# PROBLEM DESCRIPTION
Only lines holding "state" are wanted; copy each of them from the records below.

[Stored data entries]

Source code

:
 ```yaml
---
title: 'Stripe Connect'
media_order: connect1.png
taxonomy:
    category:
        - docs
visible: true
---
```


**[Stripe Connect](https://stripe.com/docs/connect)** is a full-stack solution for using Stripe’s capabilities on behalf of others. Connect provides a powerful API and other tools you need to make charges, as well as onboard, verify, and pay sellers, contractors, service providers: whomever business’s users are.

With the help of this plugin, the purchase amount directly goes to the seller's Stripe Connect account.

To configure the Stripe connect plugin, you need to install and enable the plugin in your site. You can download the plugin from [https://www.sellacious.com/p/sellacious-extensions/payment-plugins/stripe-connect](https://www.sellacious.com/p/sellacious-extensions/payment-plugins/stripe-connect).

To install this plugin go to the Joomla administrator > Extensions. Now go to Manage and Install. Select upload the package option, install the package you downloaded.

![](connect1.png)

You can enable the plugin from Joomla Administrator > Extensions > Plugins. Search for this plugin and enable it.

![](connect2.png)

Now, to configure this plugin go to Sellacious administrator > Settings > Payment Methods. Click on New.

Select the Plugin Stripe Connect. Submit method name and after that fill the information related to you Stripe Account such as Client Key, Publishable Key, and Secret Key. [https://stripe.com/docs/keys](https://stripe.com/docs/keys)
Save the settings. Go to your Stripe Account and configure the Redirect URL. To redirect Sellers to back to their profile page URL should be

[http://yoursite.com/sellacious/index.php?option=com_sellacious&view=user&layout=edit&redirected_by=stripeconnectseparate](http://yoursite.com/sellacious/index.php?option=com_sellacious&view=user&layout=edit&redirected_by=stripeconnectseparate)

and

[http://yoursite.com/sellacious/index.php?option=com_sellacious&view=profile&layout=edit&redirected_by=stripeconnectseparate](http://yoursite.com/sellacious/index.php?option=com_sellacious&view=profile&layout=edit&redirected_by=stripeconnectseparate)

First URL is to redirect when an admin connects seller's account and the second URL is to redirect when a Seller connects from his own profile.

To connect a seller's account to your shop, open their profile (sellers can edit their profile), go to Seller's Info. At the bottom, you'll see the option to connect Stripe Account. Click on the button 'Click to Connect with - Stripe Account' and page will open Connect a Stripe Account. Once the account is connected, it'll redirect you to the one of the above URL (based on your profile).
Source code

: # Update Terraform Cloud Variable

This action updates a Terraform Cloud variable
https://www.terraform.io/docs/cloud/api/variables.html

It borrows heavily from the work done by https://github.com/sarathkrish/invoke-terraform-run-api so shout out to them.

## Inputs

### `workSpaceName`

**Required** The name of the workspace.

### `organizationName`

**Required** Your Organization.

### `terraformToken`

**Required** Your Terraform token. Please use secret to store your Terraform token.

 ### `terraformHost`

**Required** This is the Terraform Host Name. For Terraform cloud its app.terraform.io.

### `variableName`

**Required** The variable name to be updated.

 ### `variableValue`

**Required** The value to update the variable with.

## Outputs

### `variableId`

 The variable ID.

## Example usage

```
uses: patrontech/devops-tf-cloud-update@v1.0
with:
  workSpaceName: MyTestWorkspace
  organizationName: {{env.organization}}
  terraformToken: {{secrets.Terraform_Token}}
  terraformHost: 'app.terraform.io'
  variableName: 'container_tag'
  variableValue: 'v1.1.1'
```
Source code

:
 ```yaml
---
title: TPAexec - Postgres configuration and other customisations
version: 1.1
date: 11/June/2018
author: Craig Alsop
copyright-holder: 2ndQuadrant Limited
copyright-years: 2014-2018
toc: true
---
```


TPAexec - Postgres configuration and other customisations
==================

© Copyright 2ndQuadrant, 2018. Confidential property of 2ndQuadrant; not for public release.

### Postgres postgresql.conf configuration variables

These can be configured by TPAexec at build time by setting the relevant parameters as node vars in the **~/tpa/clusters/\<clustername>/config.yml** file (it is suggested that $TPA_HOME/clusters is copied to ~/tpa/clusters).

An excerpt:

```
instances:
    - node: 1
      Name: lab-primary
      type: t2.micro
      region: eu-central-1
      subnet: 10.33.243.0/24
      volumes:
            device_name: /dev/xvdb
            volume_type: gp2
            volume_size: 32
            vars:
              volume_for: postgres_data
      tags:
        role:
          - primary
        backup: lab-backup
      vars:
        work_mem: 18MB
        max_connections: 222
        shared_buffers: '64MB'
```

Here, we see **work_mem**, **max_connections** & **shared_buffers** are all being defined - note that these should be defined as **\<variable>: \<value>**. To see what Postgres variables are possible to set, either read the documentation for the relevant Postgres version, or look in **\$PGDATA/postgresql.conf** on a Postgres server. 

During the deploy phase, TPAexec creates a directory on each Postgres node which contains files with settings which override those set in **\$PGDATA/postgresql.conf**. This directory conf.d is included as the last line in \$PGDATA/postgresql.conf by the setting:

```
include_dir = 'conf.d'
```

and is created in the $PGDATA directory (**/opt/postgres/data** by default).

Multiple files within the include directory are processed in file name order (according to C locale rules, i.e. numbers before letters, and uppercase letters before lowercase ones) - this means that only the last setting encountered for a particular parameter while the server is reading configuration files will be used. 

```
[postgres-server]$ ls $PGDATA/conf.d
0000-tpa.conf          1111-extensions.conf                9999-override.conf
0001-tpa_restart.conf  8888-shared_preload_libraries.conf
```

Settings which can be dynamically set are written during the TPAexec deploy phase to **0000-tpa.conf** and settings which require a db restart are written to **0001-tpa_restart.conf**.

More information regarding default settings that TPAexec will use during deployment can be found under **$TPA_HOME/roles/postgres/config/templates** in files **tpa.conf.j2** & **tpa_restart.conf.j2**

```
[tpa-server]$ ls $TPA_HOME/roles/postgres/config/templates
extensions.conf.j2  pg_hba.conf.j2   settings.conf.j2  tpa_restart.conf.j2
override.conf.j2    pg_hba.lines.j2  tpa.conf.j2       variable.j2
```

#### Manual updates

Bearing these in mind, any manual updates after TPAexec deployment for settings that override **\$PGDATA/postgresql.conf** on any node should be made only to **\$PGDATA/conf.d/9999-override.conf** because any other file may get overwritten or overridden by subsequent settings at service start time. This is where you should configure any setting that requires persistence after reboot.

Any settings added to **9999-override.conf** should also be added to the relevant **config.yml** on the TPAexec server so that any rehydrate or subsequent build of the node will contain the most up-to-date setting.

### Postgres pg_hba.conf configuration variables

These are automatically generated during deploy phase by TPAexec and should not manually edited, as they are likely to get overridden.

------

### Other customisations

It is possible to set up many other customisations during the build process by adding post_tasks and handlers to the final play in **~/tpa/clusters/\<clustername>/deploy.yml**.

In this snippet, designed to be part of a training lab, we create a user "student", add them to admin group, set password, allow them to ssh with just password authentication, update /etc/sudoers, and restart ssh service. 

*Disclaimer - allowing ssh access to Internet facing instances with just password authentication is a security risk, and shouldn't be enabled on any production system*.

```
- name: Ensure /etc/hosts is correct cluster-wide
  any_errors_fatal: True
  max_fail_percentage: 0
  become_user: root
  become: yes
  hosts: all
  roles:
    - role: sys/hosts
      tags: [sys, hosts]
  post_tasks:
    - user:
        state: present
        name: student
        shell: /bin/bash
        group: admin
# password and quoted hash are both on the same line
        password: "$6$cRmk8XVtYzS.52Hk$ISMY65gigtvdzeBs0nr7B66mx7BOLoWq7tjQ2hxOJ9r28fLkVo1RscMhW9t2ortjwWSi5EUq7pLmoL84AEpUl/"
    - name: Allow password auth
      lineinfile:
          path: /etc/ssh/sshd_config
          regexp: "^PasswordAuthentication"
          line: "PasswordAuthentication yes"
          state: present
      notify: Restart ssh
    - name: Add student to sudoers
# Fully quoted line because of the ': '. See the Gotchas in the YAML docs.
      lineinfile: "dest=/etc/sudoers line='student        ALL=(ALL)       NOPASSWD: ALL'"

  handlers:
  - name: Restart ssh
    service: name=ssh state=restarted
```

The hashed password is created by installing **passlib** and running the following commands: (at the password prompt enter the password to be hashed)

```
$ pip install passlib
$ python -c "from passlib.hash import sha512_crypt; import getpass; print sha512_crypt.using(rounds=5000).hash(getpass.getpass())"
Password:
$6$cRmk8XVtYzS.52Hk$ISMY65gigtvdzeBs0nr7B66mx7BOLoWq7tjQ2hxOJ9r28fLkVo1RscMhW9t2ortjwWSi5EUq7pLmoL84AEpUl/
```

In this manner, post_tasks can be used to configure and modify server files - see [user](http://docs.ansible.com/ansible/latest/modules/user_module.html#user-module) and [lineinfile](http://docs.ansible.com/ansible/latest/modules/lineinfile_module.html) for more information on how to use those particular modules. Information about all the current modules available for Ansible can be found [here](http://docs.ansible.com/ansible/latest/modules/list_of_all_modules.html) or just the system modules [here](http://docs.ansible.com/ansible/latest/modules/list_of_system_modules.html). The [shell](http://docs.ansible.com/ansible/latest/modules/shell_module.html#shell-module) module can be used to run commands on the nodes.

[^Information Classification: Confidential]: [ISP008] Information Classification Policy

# ANSWER TO THIS PROBLEM
        state: present
          state: present
    service: name=ssh state=restarted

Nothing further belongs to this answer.